REQUIREMENT -
Make an exact copy of all the data, pictures excluded.

PROVIDED DATA: Begin

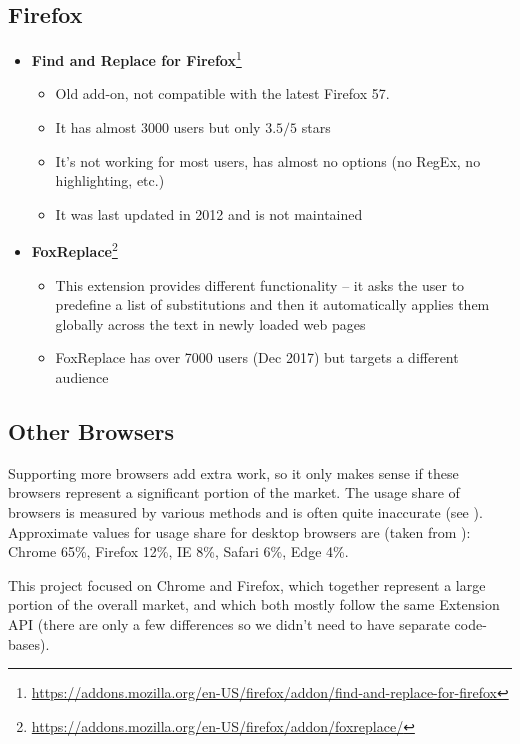 \documentclass[bsc,frontabs,twoside,singlespacing,parskip,deptreport]{infthesis}
\providecommand{\tightlist}{%
  \setlength{\itemsep}{0pt}\setlength{\parskip}{0pt}}
\begin{document}
\subsection{Firefox}

\begin{itemize}
\item
  \textbf{Find and Replace for Firefox}\footnote{\href{https://addons.mozilla.org/en-US/firefox/addon/find-and-replace-for-firefox}{https://addons.mozilla.org/en-US/firefox/addon/find-and-replace-for-firefox}}
  \begin{itemize}
  \tightlist
\item
  Old add-on, not compatible with the latest Firefox 57.
\item
  It has almost 3000 users but only $3.5/5$ stars
\item
  It's not working for most users, has almost no options (no RegEx, no highlighting, etc.)
\item
  It was last updated in 2012 and is not maintained
  \end{itemize}
\item
  \textbf{FoxReplace}\footnote{\href{https://addons.mozilla.org/en-US/firefox/addon/foxreplace/}{https://addons.mozilla.org/en-US/firefox/addon/foxreplace/}}
  \begin{itemize}
  \tightlist
\item
  This extension provides different functionality -- it asks the user to predefine a list of substitutions and then it automatically applies them globally across the text in newly loaded web pages
\item
  FoxReplace has over 7000 users (Dec 2017) but targets a different audience
  \end{itemize}
\end{itemize}

\subsection{Other Browsers}
Supporting more browsers add extra work, so it only makes sense if these browsers represent a significant portion of the market. The usage share of browsers is measured by various methods and is often quite inaccurate (see \cite{W1}). Approximate values for usage share for desktop browsers are (taken from \cite{A1}): Chrome 65\%, Firefox 12\%, IE 8\%, Safari 6\%, Edge 4\%.

This project focused on Chrome and Firefox, which together represent a large portion of the overall market, and which both mostly follow the same Extension API (there are only a few differences \cite{M5} so we didn't need to have separate code-bases).
\end{document}
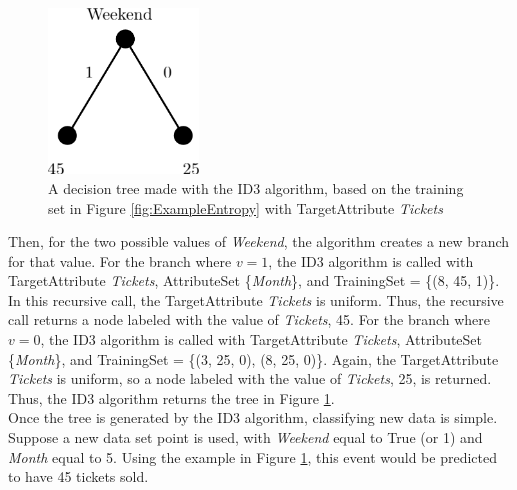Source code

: \begin{figure}[H]
  \centering
  \includegraphics[width=4cm]{figures/ID3Example.png}
  \caption{A decision tree made with the ID3 algorithm, based on the training set in Figure \ref{fig:ExampleEntropy} with TargetAttribute \textit{Tickets}}
  \label{fig:ID3Example}
\end{figure}
Then, for the two possible values of \textit{Weekend}, the algorithm creates a new branch for that value. For the branch where $v=1$, the ID3 algorithm is called with TargetAttribute \textit{Tickets}, AttributeSet \{\textit{Month}\}, and TrainingSet = \{(8, 45, 1)\}. In this recursive call, the TargetAttribute \textit{Tickets} is uniform. Thus, the recursive call returns a node labeled with the value of \textit{Tickets}, 45. For the branch where $v=0$, the ID3 algorithm is called with TargetAttribute \textit{Tickets}, AttributeSet \{\textit{Month}\}, and TrainingSet = \{(3, 25, 0), (8, 25, 0)\}. Again, the TargetAttribute \textit{Tickets} is uniform, so a node labeled with the value of \textit{Tickets}, 25, is returned. Thus, the ID3 algorithm returns the tree in Figure \ref{fig:ID3Example}.\\

Once the tree is generated by the ID3 algorithm, classifying new data is simple. Suppose a new data set point is used, with \textit{Weekend} equal to True (or 1) and \textit{Month} equal to 5. Using the example in Figure \ref{fig:ID3Example}, this event would be predicted to have 45 tickets sold.\\

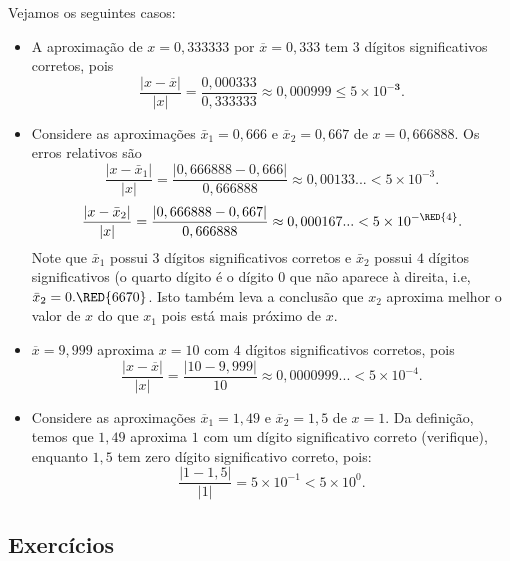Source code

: \begin{ex} Vejamos os seguintes casos:
\begin{itemize}
\item[a)] A aproximação de $x=0,333333$ por $\overline{x}=0,333$ tem $3$ dígitos significativos corretos, pois
  \begin{equation}
    \frac{|x-\overline{x}|}{|x|} = \frac{0,000333}{0,333333} \approx 0,000999 \leq 5\times 10^{-\pmb{3}}.
  \end{equation}
\item[b)] Considere as aproximações $\bar{x}_1=0,666$ e $\bar{x}_2=0,667$ de $x=0,666888$. Os erros relativos são
  \begin{equation}
    \frac{|x-\bar{x}_1|}{|x|} = \frac{|0,666888-0,666|}{0,666888} \approx 0,00133...< 5\times 10^{-3}.
  \end{equation}
  \begin{equation}
    \frac{|x-\bar{x}_2|}{|x|} = \frac{|0,666888-0,667|}{0,666888} \approx 0,000167...< 5\times 10^{-\RED{4}}.
  \end{equation}
  Note que $\bar{x}_1$ possui $3$ dígitos significativos corretos e $\bar{x}_2$ possui $4$ dígitos significativos (o quarto dígito é o dígito $0$ que não aparece à direita, i.e, $\bar{x}_2=0.\RED{6670}$. Isto também leva a conclusão que $x_2$ aproxima melhor o valor de $x$ do que $x_1$ pois está mais próximo de $x$.

\item[c)] $\overline{x} = 9,999$ aproxima $x = 10$ com $4$ dígitos significativos corretos, pois
  \begin{equation}
    \frac{|x-\overline{x}|}{|x|} = \frac{|10 - 9,999|}{10} \approx 0,0000999...< 5\times 10^{-4}.
  \end{equation}
\item[d)] Considere as aproximações $\overline{x}_1 = 1,49$ e $\overline{x}_2 = 1,5$ de $x = 1$. Da definição, temos que $1,49$ aproxima $1$ com um dígito significativo correto (verifique), enquanto $1,5$ tem zero dígito significativo correto, pois:
  \begin{equation}
    \frac{|1-1,5|}{|1|} = 5\times 10^{-1} < 5\times 10^{0}.
  \end{equation}
\end{itemize}
\end{ex}

\subsection*{Exercícios}

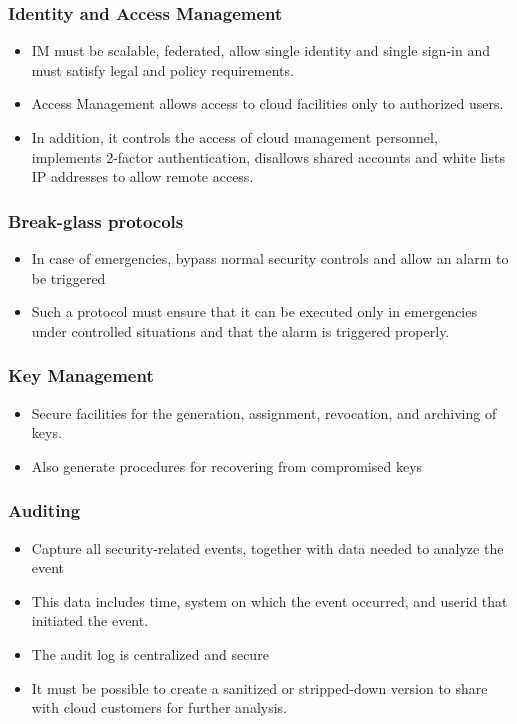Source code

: \documentclass{article}
\begin{document}
\subsubsection{Identity and Access Management}
\begin{itemize}
    \item IM must be scalable, federated, allow single identity and single sign-in and must satisfy legal and policy requirements. 
    
    \item Access Management allows access to cloud facilities only to authorized users. 
    
    \item In addition, it controls the access of cloud management personnel, implements 2-factor authentication, disallows shared accounts and white lists IP addresses to allow remote access. 
\end{itemize}

\subsubsection{Break-glass protocols}
\begin{itemize}
    \item In case of emergencies, bypass normal security controls and allow an alarm to be triggered
    
    \item Such a protocol must ensure that it can be executed only in emergencies under controlled situations and that the alarm is triggered properly. 
\end{itemize}

\subsubsection{Key Management}
\begin{itemize}
    \item Secure facilities for the generation, assignment, revocation, and archiving of keys. 
    
    \item Also generate procedures for recovering from compromised keys
\end{itemize}

\subsubsection{Auditing}
\begin{itemize}
    \item Capture all security-related events, together with data needed to analyze the event 
    
    \item This data includes time, system on which the event occurred, and userid that initiated the event. 
    
    \item The audit log is centralized and secure
    
    \item It must be possible to create a sanitized or stripped-down version to share with cloud customers for further analysis. 
\end{itemize}
\end{document}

PROVIDED DATA: End

SOLUTION -
 \documentclass[bsc,frontabs,twoside,singlespacing,parskip,deptreport]{infthesis}
\providecommand{\tightlist}{%
  \setlength{\itemsep}{0pt}\setlength{\parskip}{0pt}}
\begin{document}
\subsection{Firefox}

\begin{itemize}
\item
  \textbf{Find and Replace for Firefox}\footnote{\href{https://addons.mozilla.org/en-US/firefox/addon/find-and-replace-for-firefox}{https://addons.mozilla.org/en-US/firefox/addon/find-and-replace-for-firefox}}
  \begin{itemize}
  \tightlist
\item
  Old add-on, not compatible with the latest Firefox 57.
\item
  It has almost 3000 users but only $3.5/5$ stars
\item
  It's not working for most users, has almost no options (no RegEx, no highlighting, etc.)
\item
  It was last updated in 2012 and is not maintained
  \end{itemize}
\item
  \textbf{FoxReplace}\footnote{\href{https://addons.mozilla.org/en-US/firefox/addon/foxreplace/}{https://addons.mozilla.org/en-US/firefox/addon/foxreplace/}}
  \begin{itemize}
  \tightlist
\item
  This extension provides different functionality -- it asks the user to predefine a list of substitutions and then it automatically applies them globally across the text in newly loaded web pages
\item
  FoxReplace has over 7000 users (Dec 2017) but targets a different audience
  \end{itemize}
\end{itemize}

\subsection{Other Browsers}
Supporting more browsers add extra work, so it only makes sense if these browsers represent a significant portion of the market. The usage share of browsers is measured by various methods and is often quite inaccurate (see \cite{W1}). Approximate values for usage share for desktop browsers are (taken from \cite{A1}): Chrome 65\%, Firefox 12\%, IE 8\%, Safari 6\%, Edge 4\%.

This project focused on Chrome and Firefox, which together represent a large portion of the overall market, and which both mostly follow the same Extension API (there are only a few differences \cite{M5} so we didn't need to have separate code-bases).
\end{document}
Source code

: \begin{figure}[H]
  \centering
  \includegraphics[width=4cm]{figures/ID3Example.png}
  \caption{A decision tree made with the ID3 algorithm, based on the training set in Figure \ref{fig:ExampleEntropy} with TargetAttribute \textit{Tickets}}
  \label{fig:ID3Example}
\end{figure}
Then, for the two possible values of \textit{Weekend}, the algorithm creates a new branch for that value. For the branch where $v=1$, the ID3 algorithm is called with TargetAttribute \textit{Tickets}, AttributeSet \{\textit{Month}\}, and TrainingSet = \{(8, 45, 1)\}. In this recursive call, the TargetAttribute \textit{Tickets} is uniform. Thus, the recursive call returns a node labeled with the value of \textit{Tickets}, 45. For the branch where $v=0$, the ID3 algorithm is called with TargetAttribute \textit{Tickets}, AttributeSet \{\textit{Month}\}, and TrainingSet = \{(3, 25, 0), (8, 25, 0)\}. Again, the TargetAttribute \textit{Tickets} is uniform, so a node labeled with the value of \textit{Tickets}, 25, is returned. Thus, the ID3 algorithm returns the tree in Figure \ref{fig:ID3Example}.\\

Once the tree is generated by the ID3 algorithm, classifying new data is simple. Suppose a new data set point is used, with \textit{Weekend} equal to True (or 1) and \textit{Month} equal to 5. Using the example in Figure \ref{fig:ID3Example}, this event would be predicted to have 45 tickets sold.\\

Source code

: \begin{ex} Vejamos os seguintes casos:
\begin{itemize}
\item[a)] A aproximação de $x=0,333333$ por $\overline{x}=0,333$ tem $3$ dígitos significativos corretos, pois
  \begin{equation}
    \frac{|x-\overline{x}|}{|x|} = \frac{0,000333}{0,333333} \approx 0,000999 \leq 5\times 10^{-\pmb{3}}.
  \end{equation}
\item[b)] Considere as aproximações $\bar{x}_1=0,666$ e $\bar{x}_2=0,667$ de $x=0,666888$. Os erros relativos são
  \begin{equation}
    \frac{|x-\bar{x}_1|}{|x|} = \frac{|0,666888-0,666|}{0,666888} \approx 0,00133...< 5\times 10^{-3}.
  \end{equation}
  \begin{equation}
    \frac{|x-\bar{x}_2|}{|x|} = \frac{|0,666888-0,667|}{0,666888} \approx 0,000167...< 5\times 10^{-\RED{4}}.
  \end{equation}
  Note que $\bar{x}_1$ possui $3$ dígitos significativos corretos e $\bar{x}_2$ possui $4$ dígitos significativos (o quarto dígito é o dígito $0$ que não aparece à direita, i.e, $\bar{x}_2=0.\RED{6670}$. Isto também leva a conclusão que $x_2$ aproxima melhor o valor de $x$ do que $x_1$ pois está mais próximo de $x$.

\item[c)] $\overline{x} = 9,999$ aproxima $x = 10$ com $4$ dígitos significativos corretos, pois
  \begin{equation}
    \frac{|x-\overline{x}|}{|x|} = \frac{|10 - 9,999|}{10} \approx 0,0000999...< 5\times 10^{-4}.
  \end{equation}
\item[d)] Considere as aproximações $\overline{x}_1 = 1,49$ e $\overline{x}_2 = 1,5$ de $x = 1$. Da definição, temos que $1,49$ aproxima $1$ com um dígito significativo correto (verifique), enquanto $1,5$ tem zero dígito significativo correto, pois:
  \begin{equation}
    \frac{|1-1,5|}{|1|} = 5\times 10^{-1} < 5\times 10^{0}.
  \end{equation}
\end{itemize}
\end{ex}

\subsection*{Exercícios}

Source code

: \documentclass{article}
\begin{document}
\subsubsection{Identity and Access Management}
\begin{itemize}
    \item IM must be scalable, federated, allow single identity and single sign-in and must satisfy legal and policy requirements. 
    
    \item Access Management allows access to cloud facilities only to authorized users. 
    
    \item In addition, it controls the access of cloud management personnel, implements 2-factor authentication, disallows shared accounts and white lists IP addresses to allow remote access. 
\end{itemize}

\subsubsection{Break-glass protocols}
\begin{itemize}
    \item In case of emergencies, bypass normal security controls and allow an alarm to be triggered
    
    \item Such a protocol must ensure that it can be executed only in emergencies under controlled situations and that the alarm is triggered properly. 
\end{itemize}

\subsubsection{Key Management}
\begin{itemize}
    \item Secure facilities for the generation, assignment, revocation, and archiving of keys. 
    
    \item Also generate procedures for recovering from compromised keys
\end{itemize}

\subsubsection{Auditing}
\begin{itemize}
    \item Capture all security-related events, together with data needed to analyze the event 
    
    \item This data includes time, system on which the event occurred, and userid that initiated the event. 
    
    \item The audit log is centralized and secure
    
    \item It must be possible to create a sanitized or stripped-down version to share with cloud customers for further analysis. 
\end{itemize}
\end{document}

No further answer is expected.